Avalanche Realignment? No Just the Conference.
The NHL realignment announced last week will completely change the landscape of the league and has fans in an uproar. The new format will take the two NHL conferences and divide them into four conferences, similar to the pre-1993 format where the divisions had names like Campbell and Norris. Each of the four new conferences will take the top four teams into the playoffs and faceoff inner conference in the first two rounds. The winners of the conferences may be reseeded in the semi-finals or split by region.
The Avalanche will play in the most Western conference. The other teams include: San Jose, Los Angeles, Anaheim, Vancouver, Edmonton, Calgary and Phoenix. The rest of the current Western Conference will form a conference with Winnipeg being included. That means that the current Western Conference will house 16 of the 30 teams with the two Eastern Conferences having seven teams apiece.
The imbalance of the four conferences is the worst part of this proposal.
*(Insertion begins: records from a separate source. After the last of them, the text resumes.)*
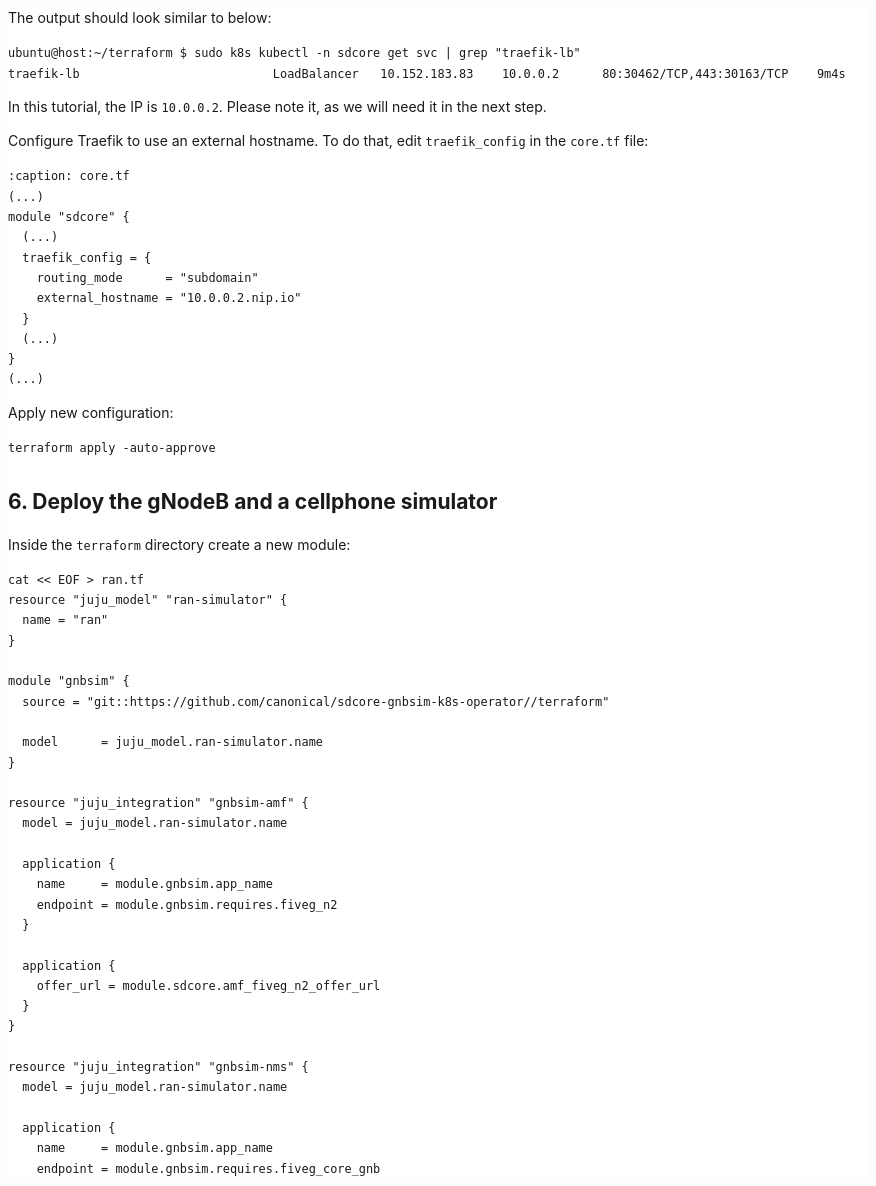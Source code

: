 The output should look similar to below:

```console
ubuntu@host:~/terraform $ sudo k8s kubectl -n sdcore get svc | grep "traefik-lb"
traefik-lb                           LoadBalancer   10.152.183.83    10.0.0.2      80:30462/TCP,443:30163/TCP    9m4s
```

In this tutorial, the IP is `10.0.0.2`. Please note it, as we will need it in the next step.

Configure Traefik to use an external hostname. To do that, edit `traefik_config` in the `core.tf` file:

```
:caption: core.tf
(...)
module "sdcore" {
  (...)
  traefik_config = {
    routing_mode      = "subdomain"
    external_hostname = "10.0.0.2.nip.io"
  }
  (...)
}
(...)
```

Apply new configuration:

```console
terraform apply -auto-approve
```

## 6. Deploy the gNodeB and a cellphone simulator

Inside the `terraform` directory create a new module:

```console
cat << EOF > ran.tf
resource "juju_model" "ran-simulator" {
  name = "ran"
}

module "gnbsim" {
  source = "git::https://github.com/canonical/sdcore-gnbsim-k8s-operator//terraform"

  model      = juju_model.ran-simulator.name
}

resource "juju_integration" "gnbsim-amf" {
  model = juju_model.ran-simulator.name

  application {
    name     = module.gnbsim.app_name
    endpoint = module.gnbsim.requires.fiveg_n2
  }

  application {
    offer_url = module.sdcore.amf_fiveg_n2_offer_url
  }
}

resource "juju_integration" "gnbsim-nms" {
  model = juju_model.ran-simulator.name

  application {
    name     = module.gnbsim.app_name
    endpoint = module.gnbsim.requires.fiveg_core_gnb
```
I do think Phoenix will likely move to the East, probably Quebec City. If the league stays with this format, I think they will eventually have to expand or contract. While expansion is the likely route, I would much rather see the league cut two teams. No one wants Phoenix and several teams, including the Islanders, Devils and Stars, are in a lot of financial trouble. I do not see the league cutting down on teams. I think Quebec City, Kansas City and Seattle would all be great locations for a new franchise. Would the talent pool become too watered down? Ask the Columbus Blue Jackets.
Personally, I like several aspects of this new alignment. Every team will visit the Pepsi Center once a year and the Avs will travel to every stadium. The rest of the games will be played in the conference. I think this will create more rivalries, while at the same time cutting down on the overkill we saw when teams played each other eight times in a year. The number will now be five or six.
The playoffs should be really entertaining in the first two rounds. The bad blood built over the season will spill over into the first two rounds, but it could become repetitive over a number of years if the same teams win the conferences. I think that would probably be a good thing because that builds rivalries.